Data for analysis =>

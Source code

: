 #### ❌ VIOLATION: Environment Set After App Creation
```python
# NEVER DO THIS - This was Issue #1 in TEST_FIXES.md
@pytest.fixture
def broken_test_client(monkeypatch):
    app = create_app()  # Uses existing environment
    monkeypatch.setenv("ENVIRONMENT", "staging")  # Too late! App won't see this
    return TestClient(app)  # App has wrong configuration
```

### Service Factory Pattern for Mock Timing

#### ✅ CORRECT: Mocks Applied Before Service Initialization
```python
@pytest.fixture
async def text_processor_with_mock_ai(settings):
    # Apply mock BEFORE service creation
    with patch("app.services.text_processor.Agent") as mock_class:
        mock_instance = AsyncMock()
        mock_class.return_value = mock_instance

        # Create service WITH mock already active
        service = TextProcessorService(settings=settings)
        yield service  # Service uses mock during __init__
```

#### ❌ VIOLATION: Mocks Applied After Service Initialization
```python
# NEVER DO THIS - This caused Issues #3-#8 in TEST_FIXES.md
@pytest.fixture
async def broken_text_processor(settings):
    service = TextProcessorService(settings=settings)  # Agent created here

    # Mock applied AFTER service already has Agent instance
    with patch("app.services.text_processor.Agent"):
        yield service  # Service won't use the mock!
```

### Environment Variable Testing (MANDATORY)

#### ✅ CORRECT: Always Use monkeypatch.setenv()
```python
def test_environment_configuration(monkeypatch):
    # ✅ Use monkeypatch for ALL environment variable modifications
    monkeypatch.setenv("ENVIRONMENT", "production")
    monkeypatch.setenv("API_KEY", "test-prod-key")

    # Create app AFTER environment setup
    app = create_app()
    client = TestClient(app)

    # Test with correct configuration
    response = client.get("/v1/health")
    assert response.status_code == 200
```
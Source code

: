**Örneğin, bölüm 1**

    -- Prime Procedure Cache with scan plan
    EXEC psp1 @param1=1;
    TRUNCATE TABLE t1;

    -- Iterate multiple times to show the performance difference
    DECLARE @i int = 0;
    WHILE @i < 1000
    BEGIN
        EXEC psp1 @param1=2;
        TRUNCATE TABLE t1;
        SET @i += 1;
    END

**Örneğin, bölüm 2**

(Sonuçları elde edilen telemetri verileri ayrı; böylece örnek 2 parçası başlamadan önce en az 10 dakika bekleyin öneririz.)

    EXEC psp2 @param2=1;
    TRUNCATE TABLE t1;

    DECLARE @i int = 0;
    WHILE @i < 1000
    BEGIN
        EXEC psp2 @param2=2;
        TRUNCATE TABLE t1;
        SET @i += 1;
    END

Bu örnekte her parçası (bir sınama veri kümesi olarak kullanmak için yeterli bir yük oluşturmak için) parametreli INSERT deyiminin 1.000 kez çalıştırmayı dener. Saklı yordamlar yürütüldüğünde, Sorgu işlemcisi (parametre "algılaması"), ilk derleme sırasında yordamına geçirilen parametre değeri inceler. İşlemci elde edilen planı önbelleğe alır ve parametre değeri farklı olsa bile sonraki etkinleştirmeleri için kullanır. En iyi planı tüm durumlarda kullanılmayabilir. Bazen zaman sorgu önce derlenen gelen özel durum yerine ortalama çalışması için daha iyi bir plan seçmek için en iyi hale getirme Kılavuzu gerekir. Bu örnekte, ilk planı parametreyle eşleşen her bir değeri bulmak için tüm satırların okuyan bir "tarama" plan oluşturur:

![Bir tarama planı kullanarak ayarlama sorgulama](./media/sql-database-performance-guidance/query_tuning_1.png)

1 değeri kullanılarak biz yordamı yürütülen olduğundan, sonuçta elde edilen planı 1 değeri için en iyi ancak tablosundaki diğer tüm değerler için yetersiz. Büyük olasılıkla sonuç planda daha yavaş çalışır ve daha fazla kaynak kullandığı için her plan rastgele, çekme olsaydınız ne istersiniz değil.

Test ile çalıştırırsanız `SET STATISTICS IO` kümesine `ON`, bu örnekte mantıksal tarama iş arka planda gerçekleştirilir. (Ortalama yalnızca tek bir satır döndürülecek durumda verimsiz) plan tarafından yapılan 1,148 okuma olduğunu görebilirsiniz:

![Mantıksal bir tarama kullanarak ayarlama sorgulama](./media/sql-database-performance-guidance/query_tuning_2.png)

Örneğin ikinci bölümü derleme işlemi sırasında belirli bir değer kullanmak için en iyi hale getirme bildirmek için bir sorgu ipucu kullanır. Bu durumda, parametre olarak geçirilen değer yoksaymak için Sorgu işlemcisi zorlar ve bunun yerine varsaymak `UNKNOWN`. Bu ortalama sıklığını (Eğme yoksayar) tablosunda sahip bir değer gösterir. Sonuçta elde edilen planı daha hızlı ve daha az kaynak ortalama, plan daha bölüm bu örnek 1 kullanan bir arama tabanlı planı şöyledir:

Task prompt => An exact restatement of the data is required.

Solution to the problem =>
Source code

: #### ❌ VIOLATION: Environment Set After App Creation
```python
# NEVER DO THIS - This was Issue #1 in TEST_FIXES.md
@pytest.fixture
def broken_test_client(monkeypatch):
    app = create_app()  # Uses existing environment
    monkeypatch.setenv("ENVIRONMENT", "staging")  # Too late! App won't see this
    return TestClient(app)  # App has wrong configuration
```

### Service Factory Pattern for Mock Timing

#### ✅ CORRECT: Mocks Applied Before Service Initialization
```python
@pytest.fixture
async def text_processor_with_mock_ai(settings):
    # Apply mock BEFORE service creation
    with patch("app.services.text_processor.Agent") as mock_class:
        mock_instance = AsyncMock()
        mock_class.return_value = mock_instance

        # Create service WITH mock already active
        service = TextProcessorService(settings=settings)
        yield service  # Service uses mock during __init__
```

#### ❌ VIOLATION: Mocks Applied After Service Initialization
```python
# NEVER DO THIS - This caused Issues #3-#8 in TEST_FIXES.md
@pytest.fixture
async def broken_text_processor(settings):
    service = TextProcessorService(settings=settings)  # Agent created here

    # Mock applied AFTER service already has Agent instance
    with patch("app.services.text_processor.Agent"):
        yield service  # Service won't use the mock!
```

### Environment Variable Testing (MANDATORY)

#### ✅ CORRECT: Always Use monkeypatch.setenv()
```python
def test_environment_configuration(monkeypatch):
    # ✅ Use monkeypatch for ALL environment variable modifications
    monkeypatch.setenv("ENVIRONMENT", "production")
    monkeypatch.setenv("API_KEY", "test-prod-key")

    # Create app AFTER environment setup
    app = create_app()
    client = TestClient(app)

    # Test with correct configuration
    response = client.get("/v1/health")
    assert response.status_code == 200
```
Source code

:**Örneğin, bölüm 1**

    -- Prime Procedure Cache with scan plan
    EXEC psp1 @param1=1;
    TRUNCATE TABLE t1;

    -- Iterate multiple times to show the performance difference
    DECLARE @i int = 0;
    WHILE @i < 1000
    BEGIN
        EXEC psp1 @param1=2;
        TRUNCATE TABLE t1;
        SET @i += 1;
    END

**Örneğin, bölüm 2**

(Sonuçları elde edilen telemetri verileri ayrı; böylece örnek 2 parçası başlamadan önce en az 10 dakika bekleyin öneririz.)

    EXEC psp2 @param2=1;
    TRUNCATE TABLE t1;

    DECLARE @i int = 0;
    WHILE @i < 1000
    BEGIN
        EXEC psp2 @param2=2;
        TRUNCATE TABLE t1;
        SET @i += 1;
    END

Bu örnekte her parçası (bir sınama veri kümesi olarak kullanmak için yeterli bir yük oluşturmak için) parametreli INSERT deyiminin 1.000 kez çalıştırmayı dener. Saklı yordamlar yürütüldüğünde, Sorgu işlemcisi (parametre "algılaması"), ilk derleme sırasında yordamına geçirilen parametre değeri inceler. İşlemci elde edilen planı önbelleğe alır ve parametre değeri farklı olsa bile sonraki etkinleştirmeleri için kullanır. En iyi planı tüm durumlarda kullanılmayabilir. Bazen zaman sorgu önce derlenen gelen özel durum yerine ortalama çalışması için daha iyi bir plan seçmek için en iyi hale getirme Kılavuzu gerekir. Bu örnekte, ilk planı parametreyle eşleşen her bir değeri bulmak için tüm satırların okuyan bir "tarama" plan oluşturur:

![Bir tarama planı kullanarak ayarlama sorgulama](./media/sql-database-performance-guidance/query_tuning_1.png)

1 değeri kullanılarak biz yordamı yürütülen olduğundan, sonuçta elde edilen planı 1 değeri için en iyi ancak tablosundaki diğer tüm değerler için yetersiz. Büyük olasılıkla sonuç planda daha yavaş çalışır ve daha fazla kaynak kullandığı için her plan rastgele, çekme olsaydınız ne istersiniz değil.

Test ile çalıştırırsanız `SET STATISTICS IO` kümesine `ON`, bu örnekte mantıksal tarama iş arka planda gerçekleştirilir. (Ortalama yalnızca tek bir satır döndürülecek durumda verimsiz) plan tarafından yapılan 1,148 okuma olduğunu görebilirsiniz:

![Mantıksal bir tarama kullanarak ayarlama sorgulama](./media/sql-database-performance-guidance/query_tuning_2.png)

Örneğin ikinci bölümü derleme işlemi sırasında belirli bir değer kullanmak için en iyi hale getirme bildirmek için bir sorgu ipucu kullanır. Bu durumda, parametre olarak geçirilen değer yoksaymak için Sorgu işlemcisi zorlar ve bunun yerine varsaymak `UNKNOWN`. Bu ortalama sıklığını (Eğme yoksayar) tablosunda sahip bir değer gösterir. Sonuçta elde edilen planı daha hızlı ve daha az kaynak ortalama, plan daha bölüm bu örnek 1 kullanan bir arama tabanlı planı şöyledir:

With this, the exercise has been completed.